* Problem statement *
Each entry has to be reproduced in full, exactly as given.

********************

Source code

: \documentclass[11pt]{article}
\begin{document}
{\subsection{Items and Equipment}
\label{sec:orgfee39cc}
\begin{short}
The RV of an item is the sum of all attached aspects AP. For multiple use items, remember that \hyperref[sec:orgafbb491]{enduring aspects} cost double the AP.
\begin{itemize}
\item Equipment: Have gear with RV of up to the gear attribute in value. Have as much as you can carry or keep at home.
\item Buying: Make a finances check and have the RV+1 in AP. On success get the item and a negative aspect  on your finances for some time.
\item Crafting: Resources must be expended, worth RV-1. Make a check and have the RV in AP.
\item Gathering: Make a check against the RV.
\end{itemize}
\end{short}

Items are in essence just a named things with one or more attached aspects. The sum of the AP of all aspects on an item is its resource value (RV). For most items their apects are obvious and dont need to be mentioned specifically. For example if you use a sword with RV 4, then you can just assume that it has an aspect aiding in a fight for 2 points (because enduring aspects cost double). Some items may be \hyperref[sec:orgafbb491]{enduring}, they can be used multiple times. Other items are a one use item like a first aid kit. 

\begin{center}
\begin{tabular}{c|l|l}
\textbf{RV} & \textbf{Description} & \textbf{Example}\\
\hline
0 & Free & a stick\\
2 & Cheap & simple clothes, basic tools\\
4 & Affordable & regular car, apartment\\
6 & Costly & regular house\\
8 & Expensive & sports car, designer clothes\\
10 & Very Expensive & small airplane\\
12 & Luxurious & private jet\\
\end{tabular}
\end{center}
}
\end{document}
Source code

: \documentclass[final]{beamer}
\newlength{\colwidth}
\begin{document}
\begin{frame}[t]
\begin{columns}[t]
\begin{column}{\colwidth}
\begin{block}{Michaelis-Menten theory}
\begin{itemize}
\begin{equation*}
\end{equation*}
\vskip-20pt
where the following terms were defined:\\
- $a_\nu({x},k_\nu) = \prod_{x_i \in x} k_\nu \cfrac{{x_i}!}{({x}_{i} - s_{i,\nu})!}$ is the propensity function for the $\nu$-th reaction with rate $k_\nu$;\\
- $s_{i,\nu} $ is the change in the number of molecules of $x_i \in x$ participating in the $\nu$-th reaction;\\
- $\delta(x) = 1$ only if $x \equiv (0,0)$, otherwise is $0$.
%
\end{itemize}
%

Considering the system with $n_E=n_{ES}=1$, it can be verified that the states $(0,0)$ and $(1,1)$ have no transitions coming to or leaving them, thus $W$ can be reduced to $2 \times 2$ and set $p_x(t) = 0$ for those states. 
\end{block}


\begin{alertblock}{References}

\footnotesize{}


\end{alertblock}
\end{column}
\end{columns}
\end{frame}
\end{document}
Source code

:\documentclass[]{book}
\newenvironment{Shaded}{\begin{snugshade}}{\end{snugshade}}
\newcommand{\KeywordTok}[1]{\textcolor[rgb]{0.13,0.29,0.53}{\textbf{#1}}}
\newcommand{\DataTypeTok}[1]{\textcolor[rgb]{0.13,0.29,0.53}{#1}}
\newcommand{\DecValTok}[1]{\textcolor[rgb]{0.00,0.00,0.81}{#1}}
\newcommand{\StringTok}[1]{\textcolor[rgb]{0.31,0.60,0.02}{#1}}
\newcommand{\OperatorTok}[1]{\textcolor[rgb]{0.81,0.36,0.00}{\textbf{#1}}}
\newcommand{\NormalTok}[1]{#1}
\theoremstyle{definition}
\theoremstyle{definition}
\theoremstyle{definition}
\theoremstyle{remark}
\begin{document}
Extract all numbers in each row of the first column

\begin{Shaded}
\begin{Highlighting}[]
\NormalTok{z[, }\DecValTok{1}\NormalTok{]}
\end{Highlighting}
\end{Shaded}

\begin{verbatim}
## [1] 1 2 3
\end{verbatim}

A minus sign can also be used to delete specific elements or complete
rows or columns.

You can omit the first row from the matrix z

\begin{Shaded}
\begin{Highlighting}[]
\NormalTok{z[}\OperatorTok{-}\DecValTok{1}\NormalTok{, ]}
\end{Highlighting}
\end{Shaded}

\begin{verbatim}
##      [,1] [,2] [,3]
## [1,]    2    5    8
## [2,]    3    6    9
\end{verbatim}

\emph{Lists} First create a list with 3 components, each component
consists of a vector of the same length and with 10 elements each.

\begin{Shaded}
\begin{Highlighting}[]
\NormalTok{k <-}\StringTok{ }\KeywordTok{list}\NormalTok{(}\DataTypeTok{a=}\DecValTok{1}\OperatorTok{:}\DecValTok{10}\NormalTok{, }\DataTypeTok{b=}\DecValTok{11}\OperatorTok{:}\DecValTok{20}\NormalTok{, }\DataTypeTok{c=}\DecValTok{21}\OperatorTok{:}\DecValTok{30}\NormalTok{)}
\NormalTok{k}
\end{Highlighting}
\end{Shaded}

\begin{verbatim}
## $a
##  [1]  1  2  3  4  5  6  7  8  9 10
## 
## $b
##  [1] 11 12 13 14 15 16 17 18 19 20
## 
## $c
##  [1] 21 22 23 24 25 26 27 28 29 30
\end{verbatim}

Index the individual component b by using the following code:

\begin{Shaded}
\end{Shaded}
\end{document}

********************

* Answer section *
Source code

: \documentclass[11pt]{article}
\begin{document}
{\subsection{Items and Equipment}
\label{sec:orgfee39cc}
\begin{short}
The RV of an item is the sum of all attached aspects AP. For multiple use items, remember that \hyperref[sec:orgafbb491]{enduring aspects} cost double the AP.
\begin{itemize}
\item Equipment: Have gear with RV of up to the gear attribute in value. Have as much as you can carry or keep at home.
\item Buying: Make a finances check and have the RV+1 in AP. On success get the item and a negative aspect  on your finances for some time.
\item Crafting: Resources must be expended, worth RV-1. Make a check and have the RV in AP.
\item Gathering: Make a check against the RV.
\end{itemize}
\end{short}

Items are in essence just a named things with one or more attached aspects. The sum of the AP of all aspects on an item is its resource value (RV). For most items their apects are obvious and dont need to be mentioned specifically. For example if you use a sword with RV 4, then you can just assume that it has an aspect aiding in a fight for 2 points (because enduring aspects cost double). Some items may be \hyperref[sec:orgafbb491]{enduring}, they can be used multiple times. Other items are a one use item like a first aid kit. 

\begin{center}
\begin{tabular}{c|l|l}
\textbf{RV} & \textbf{Description} & \textbf{Example}\\
\hline
0 & Free & a stick\\
2 & Cheap & simple clothes, basic tools\\
4 & Affordable & regular car, apartment\\
6 & Costly & regular house\\
8 & Expensive & sports car, designer clothes\\
10 & Very Expensive & small airplane\\
12 & Luxurious & private jet\\
\end{tabular}
\end{center}
}
\end{document}
Source code

: \documentclass[final]{beamer}
\newlength{\colwidth}
\begin{document}
\begin{frame}[t]
\begin{columns}[t]
\begin{column}{\colwidth}
\begin{block}{Michaelis-Menten theory}
\begin{itemize}
\begin{equation*}
\end{equation*}
\vskip-20pt
where the following terms were defined:\\
- $a_\nu({x},k_\nu) = \prod_{x_i \in x} k_\nu \cfrac{{x_i}!}{({x}_{i} - s_{i,\nu})!}$ is the propensity function for the $\nu$-th reaction with rate $k_\nu$;\\
- $s_{i,\nu} $ is the change in the number of molecules of $x_i \in x$ participating in the $\nu$-th reaction;\\
- $\delta(x) = 1$ only if $x \equiv (0,0)$, otherwise is $0$.
%
\end{itemize}
%

Considering the system with $n_E=n_{ES}=1$, it can be verified that the states $(0,0)$ and $(1,1)$ have no transitions coming to or leaving them, thus $W$ can be reduced to $2 \times 2$ and set $p_x(t) = 0$ for those states. 
\end{block}


\begin{alertblock}{References}

\footnotesize{}


\end{alertblock}
\end{column}
\end{columns}
\end{frame}
\end{document}
Source code

:\documentclass[]{book}
\newenvironment{Shaded}{\begin{snugshade}}{\end{snugshade}}
\newcommand{\KeywordTok}[1]{\textcolor[rgb]{0.13,0.29,0.53}{\textbf{#1}}}
\newcommand{\DataTypeTok}[1]{\textcolor[rgb]{0.13,0.29,0.53}{#1}}
\newcommand{\DecValTok}[1]{\textcolor[rgb]{0.00,0.00,0.81}{#1}}
\newcommand{\StringTok}[1]{\textcolor[rgb]{0.31,0.60,0.02}{#1}}
\newcommand{\OperatorTok}[1]{\textcolor[rgb]{0.81,0.36,0.00}{\textbf{#1}}}
\newcommand{\NormalTok}[1]{#1}
\theoremstyle{definition}
\theoremstyle{definition}
\theoremstyle{definition}
\theoremstyle{remark}
\begin{document}
Extract all numbers in each row of the first column

\begin{Shaded}
\begin{Highlighting}[]
\NormalTok{z[, }\DecValTok{1}\NormalTok{]}
\end{Highlighting}
\end{Shaded}

\begin{verbatim}
## [1] 1 2 3
\end{verbatim}

A minus sign can also be used to delete specific elements or complete
rows or columns.

You can omit the first row from the matrix z

\begin{Shaded}
\begin{Highlighting}[]
\NormalTok{z[}\OperatorTok{-}\DecValTok{1}\NormalTok{, ]}
\end{Highlighting}
\end{Shaded}

\begin{verbatim}
##      [,1] [,2] [,3]
## [1,]    2    5    8
## [2,]    3    6    9
\end{verbatim}

\emph{Lists} First create a list with 3 components, each component
consists of a vector of the same length and with 10 elements each.

\begin{Shaded}
\begin{Highlighting}[]
\NormalTok{k <-}\StringTok{ }\KeywordTok{list}\NormalTok{(}\DataTypeTok{a=}\DecValTok{1}\OperatorTok{:}\DecValTok{10}\NormalTok{, }\DataTypeTok{b=}\DecValTok{11}\OperatorTok{:}\DecValTok{20}\NormalTok{, }\DataTypeTok{c=}\DecValTok{21}\OperatorTok{:}\DecValTok{30}\NormalTok{)}
\NormalTok{k}
\end{Highlighting}
\end{Shaded}

\begin{verbatim}
## $a
##  [1]  1  2  3  4  5  6  7  8  9 10
## 
## $b
##  [1] 11 12 13 14 15 16 17 18 19 20
## 
## $c
##  [1] 21 22 23 24 25 26 27 28 29 30
\end{verbatim}

Index the individual component b by using the following code:

\begin{Shaded}
\end{Shaded}
\end{document}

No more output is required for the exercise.